Setting up the graph
Add a new Height output to your graph output config:
In your graph, add a new Height output:
If you have a flat world, the height should be the Height in SetValue(Z - Height). It is very important for the height to not use the Z coordinate, as we don't know it yet.
If you have a sphere world, the height should be the Height in SetValue(VectorLength(X, Y, Z) - Height). It is very important for the height to only use Normalized(X, Y, Z) and to not use the length.

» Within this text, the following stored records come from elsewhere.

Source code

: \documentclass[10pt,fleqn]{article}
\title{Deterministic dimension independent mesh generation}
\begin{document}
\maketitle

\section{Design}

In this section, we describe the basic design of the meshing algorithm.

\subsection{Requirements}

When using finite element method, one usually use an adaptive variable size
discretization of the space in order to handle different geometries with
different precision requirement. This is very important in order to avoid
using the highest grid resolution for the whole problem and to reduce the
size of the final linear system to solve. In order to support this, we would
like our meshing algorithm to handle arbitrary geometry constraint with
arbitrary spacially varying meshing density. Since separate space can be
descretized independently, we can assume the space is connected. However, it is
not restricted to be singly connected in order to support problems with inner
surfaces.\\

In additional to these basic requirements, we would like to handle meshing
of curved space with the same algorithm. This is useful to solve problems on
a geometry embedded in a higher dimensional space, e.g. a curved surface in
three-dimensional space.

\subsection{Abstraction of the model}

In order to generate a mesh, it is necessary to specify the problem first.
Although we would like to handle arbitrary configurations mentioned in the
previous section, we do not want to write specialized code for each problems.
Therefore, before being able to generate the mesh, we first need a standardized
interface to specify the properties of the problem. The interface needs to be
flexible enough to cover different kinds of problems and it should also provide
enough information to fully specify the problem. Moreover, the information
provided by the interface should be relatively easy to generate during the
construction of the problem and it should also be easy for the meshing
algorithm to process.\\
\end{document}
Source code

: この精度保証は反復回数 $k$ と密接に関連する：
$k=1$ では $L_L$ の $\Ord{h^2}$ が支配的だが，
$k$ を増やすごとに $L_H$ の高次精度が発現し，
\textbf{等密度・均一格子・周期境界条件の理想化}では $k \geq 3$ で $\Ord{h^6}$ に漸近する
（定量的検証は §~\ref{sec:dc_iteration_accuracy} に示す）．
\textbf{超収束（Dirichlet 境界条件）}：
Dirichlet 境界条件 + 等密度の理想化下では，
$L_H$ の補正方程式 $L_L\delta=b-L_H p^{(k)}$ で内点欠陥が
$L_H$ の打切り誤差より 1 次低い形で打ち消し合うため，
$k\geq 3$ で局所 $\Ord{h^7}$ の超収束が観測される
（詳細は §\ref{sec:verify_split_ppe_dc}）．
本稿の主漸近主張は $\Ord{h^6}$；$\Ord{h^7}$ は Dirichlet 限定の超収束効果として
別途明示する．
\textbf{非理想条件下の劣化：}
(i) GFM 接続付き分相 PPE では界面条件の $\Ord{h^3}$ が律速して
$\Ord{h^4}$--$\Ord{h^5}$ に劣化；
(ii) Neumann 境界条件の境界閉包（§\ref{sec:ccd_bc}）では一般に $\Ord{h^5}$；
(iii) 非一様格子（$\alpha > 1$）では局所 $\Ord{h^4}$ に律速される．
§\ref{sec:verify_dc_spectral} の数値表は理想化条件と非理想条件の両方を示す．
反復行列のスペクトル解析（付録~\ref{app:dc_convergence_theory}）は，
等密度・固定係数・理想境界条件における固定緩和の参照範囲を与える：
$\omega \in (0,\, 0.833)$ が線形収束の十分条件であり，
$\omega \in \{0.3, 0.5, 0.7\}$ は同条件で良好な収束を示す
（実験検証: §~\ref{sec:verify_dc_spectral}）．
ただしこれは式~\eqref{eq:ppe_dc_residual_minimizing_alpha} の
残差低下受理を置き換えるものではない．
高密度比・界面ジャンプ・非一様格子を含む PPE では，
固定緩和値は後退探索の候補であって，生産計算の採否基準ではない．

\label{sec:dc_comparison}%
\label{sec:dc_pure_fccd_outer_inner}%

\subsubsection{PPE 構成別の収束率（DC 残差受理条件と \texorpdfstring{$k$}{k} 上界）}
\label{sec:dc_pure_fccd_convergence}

Setting up the spawner config
In your spawner config, set the spawners type to Height and the Height Graph Output Name to Height:
Wrapping up
Update your voxel world: notice that everything generates much faster, without any floating instances.
Even with a huge generation distance like 16384 (which is 16km with a voxel size of 100!) the generation should be pretty much instantaneous.
Frequent issues
In Height Spawners, set your Chunk Size as high as possible for the best performance: if you have a low chunk size with a high generation distance, a lot of time is going to be spent in chunk processing overhead.
If you use ray spawners with a high chunk size, the density might be sampled a bit off from the surface: this might cause issues if you're using painted data as density. Try lowering the chunk size if painted data is not correctly applied as density.